The athletic department’s rule of thumb was that if an Olympic sport team could make a trip in seven hours by driving, it did so. Moving to the Southeastern Conference and being placed in the East Division will alter the plan and the travel budget considerably.
The athletic department expects to see a minimum $750,000 increase for travel the first year in the league, boosting what was already a $4 to $4.5 million annual expense.
“We’re still evaluating and the feeling is that it’s a little higher,” said Tim Hickman, Mizzou’s senior associate athletics director overseeing the transition to the SEC. “I think it will be at least that. It’s a moving target.”
Trips to places like Iowa State, Kansas and Kansas State will be replaced by journeys to Florida, South Carolina and Georgia, among others, forcing an increase in air travel for many sports.
As one of the major expenses in doing business in college athletics, Mizzou took a hard look at the landscape long before the paperwork for the move was signed.
“We absolutely looked at that as we were evaluating the move and identified that early as one of the key differences,” Hickman said. “We wanted to make sure we could have options that didn’t adversely affect the student-athletes. Sometimes you have to spend money to make money.”
The Big 12 had its share of longer trips with four schools in Texas, but SEC locales are even more far flung.
The average roundtrip flight to the nine cities in the Big 12 last year was 850 miles. That will increase to 1,020 miles in the SEC. And with only one roundtrip shorter than 500 air miles, more flights will be a necessity.
Mizzou will maintain its practice of having the football, men’s and women’s basketball and volleyball teams travel via charter planes. Decisions on how other teams travel will be evaluated on a case-by-case basis with commercial air flight the standard option when drives are too long.
Athletics director Mike Alden said it will take two years to get a good handle on what works best as teams become accustomed to traveling to unfamiliar cities.
“This is a great example of needing to go through two cycles,” he said at the SEC spring meetings. “We think we can predict the time of how long it will take to get to Gainesville (Florida) and all that stuff, but until you actually do it in all sports for two years, we won’t have a good feel for that.”
For example, Hickman said getting to Mississippi State could present the biggest logistical problem.

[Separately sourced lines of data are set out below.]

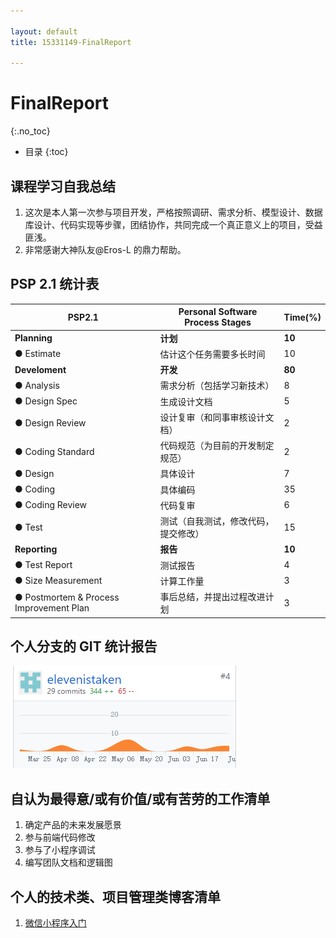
 ```yaml
---

layout: default
title: 15331149-FinalReport

---
```

# FinalReport
{:.no_toc}

* 目录
{:toc}

## 课程学习自我总结

1. 这次是本人第一次参与项目开发，严格按照调研、需求分析、模型设计、数据库设计、代码实现等步骤，团结协作，共同完成一个真正意义上的项目，受益匪浅。
2. 非常感谢大神队友@Eros-L 的鼎力帮助。

## PSP 2.1 统计表

| PSP2.1          | Personal Software Process Stages | Time(%) |
|-----------------|----------------------------------|---------|
|**Planning**         |	**计划**	                            |    **10**    |
|● Estimate         |	估计这个任务需要多长时间             |	10      |
|**Develoment**       |	**开发**                              |	**80**    |
|● Analysis         |	需求分析（包括学习新技术）            |	8      |
|● Design Spec      |	生成设计文档                        |	5      |
|● Design Review    |	设计复审（和同事审核设计文档）         |	2    |
|● Coding Standard  |	代码规范（为目前的开发制定规范）       |	2    |
|● Design           |	具体设计                           |	7    |
|● Coding           |	具体编码                           |	35   |
|● Coding Review    |	代码复审                           |	6    |
|● Test             |	测试（自我测试，修改代码，提交修改）    |	15      |
|**Reporting**        |	**报告**                               |	**10**    |
|● Test Report      |	测试报告                           |	4    |
|● Size Measurement |	计算工作量                         |	3       |
|● Postmortem & Process Improvement Plan|	事后总结，并提出过程改进计划|	3|

## 个人分支的 GIT 统计报告

![](https://raw.githubusercontent.com/OrderingService/Dashboard/gh-pages/imgs/15331149_commit.png)



## 自认为最得意/或有价值/或有苦劳的工作清单

1. 确定产品的未来发展愿景
2. 参与前端代码修改
3. 参与了小程序调试
4. 编写团队文档和逻辑图

## 个人的技术类、项目管理类博客清单

1. [微信小程序入门]()
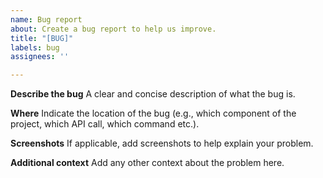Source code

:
 ```yaml
---
name: Bug report
about: Create a bug report to help us improve.
title: "[BUG]"
labels: bug
assignees: ''

---
```


**Describe the bug**
A clear and concise description of what the bug is.

**Where**
Indicate the location of the bug (e.g., which component of the project, which API call, which command etc.).

**Screenshots**
If applicable, add screenshots to help explain your problem.

**Additional context**
Add any other context about the problem here.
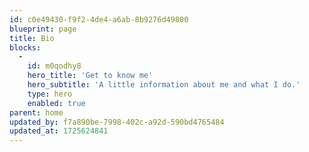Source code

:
 ```yaml
---
id: c0e49430-f9f2-4de4-a6ab-8b9276d49800
blueprint: page
title: Bio
blocks:
  -
    id: m0qodhy8
    hero_title: 'Get to know me'
    hero_subtitle: 'A little information about me and what I do.'
    type: hero
    enabled: true
parent: home
updated_by: f7a890be-7998-402c-a92d-590bd4765484
updated_at: 1725624841
---
```

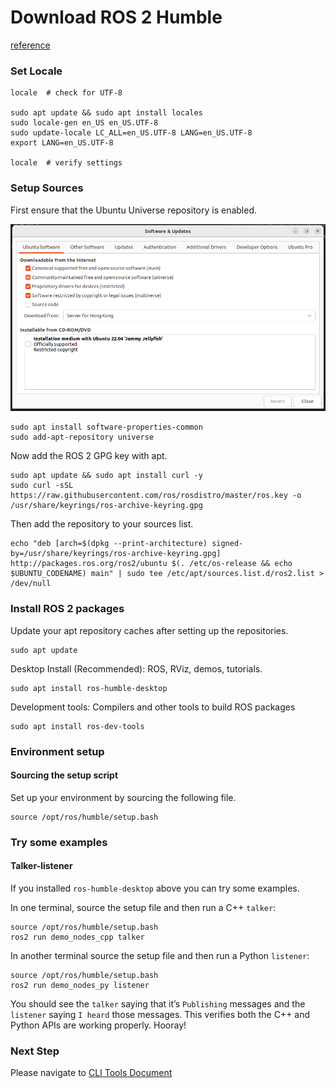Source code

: # Download ROS 2 Humble

[reference](https://docs.ros.org/en/humble/Installation/Ubuntu-Install-Debs.html)

### Set Locale

```
locale  # check for UTF-8

sudo apt update && sudo apt install locales
sudo locale-gen en_US en_US.UTF-8
sudo update-locale LC_ALL=en_US.UTF-8 LANG=en_US.UTF-8
export LANG=en_US.UTF-8

locale  # verify settings
```

### Setup Sources

First ensure that the Ubuntu Universe repository is enabled.

![Drawing](./img/1.png)

```
sudo apt install software-properties-common
sudo add-apt-repository universe
```

Now add the ROS 2 GPG key with apt.

```
sudo apt update && sudo apt install curl -y
sudo curl -sSL https://raw.githubusercontent.com/ros/rosdistro/master/ros.key -o /usr/share/keyrings/ros-archive-keyring.gpg
```

Then add the repository to your sources list.

```
echo "deb [arch=$(dpkg --print-architecture) signed-by=/usr/share/keyrings/ros-archive-keyring.gpg] http://packages.ros.org/ros2/ubuntu $(. /etc/os-release && echo $UBUNTU_CODENAME) main" | sudo tee /etc/apt/sources.list.d/ros2.list > /dev/null
```

### Install ROS 2 packages

Update your apt repository caches after setting up the repositories.

```
sudo apt update
```

Desktop Install (Recommended): ROS, RViz, demos, tutorials.

```
sudo apt install ros-humble-desktop
```

Development tools: Compilers and other tools to build ROS packages
```
sudo apt install ros-dev-tools
```

### Environment setup

#### Sourcing the setup script
Set up your environment by sourcing the following file.
```
source /opt/ros/humble/setup.bash
```

### Try some examples

#### Talker-listener

If you installed `ros-humble-desktop` above you can try some examples.

In one terminal, source the setup file and then run a C++ `talker`:

```
source /opt/ros/humble/setup.bash
ros2 run demo_nodes_cpp talker
```

In another terminal source the setup file and then run a Python `listener`:

```
source /opt/ros/humble/setup.bash
ros2 run demo_nodes_py listener
```

You should see the `talker` saying that it’s `Publishing` messages and the `listener` saying `I heard` those messages. This verifies both the C++ and Python APIs are working properly. Hooray!

### Next Step

Please navigate to [CLI Tools Document](2_doc.md)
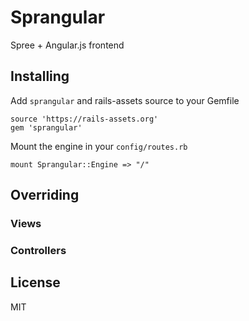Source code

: # Sprangular

Spree + Angular.js frontend

## Installing

Add `sprangular` and rails-assets source to your Gemfile

```
source 'https://rails-assets.org'
gem 'sprangular'
```

Mount the engine in your `config/routes.rb`

`mount Sprangular::Engine => "/"`


## Overriding

### Views
### Controllers


## License

MIT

Teams might have to fly to Birmingham, Ala., and follow with a two-plus hour bus ride to the campus.
In Missouri’s final year of membership, the Big 12 had five cities that were close enough to travel by bus within the seven-hour guideline. When Nebraska was in the conference, there were six. In the SEC, only Arkansas, Kentucky and Vanderbilt fit that scenario. Mississippi is a bit longer.
Hickman doesn’t anticipate increases in travel costs other than transportation. He said additional nights in hotels aren’t expected but teams can expect to return to Columbia later than usual.
Mizzou will be aided somewhat by Delta’s expansion of flights out of the Columbia airport. The airline has flights daily to and from Atlanta and Memphis and will add another Atlanta route on Sept. 5. That’s just in time for the SEC opener against Georgia.
Atlanta is a key city in the conference because of its proximity to Georgia and Auburn, which is about a 100-mile drive from the Atlanta airport. Memphis, meanwhile, provides a flight for trips to Ole Miss, which is 68 miles from the airport.
“I think (Delta’s expansion) was heavily influenced by the SEC and the timing particularly coming with the Georgia game,” Hickman said.
The longest roundtrip in the SEC will be 1,694 miles to Gainesville, and five other cities will require a trip longer than 1,000 miles. That includes Texas A&M, which also is joining the SEC but was given a slot in the West Division.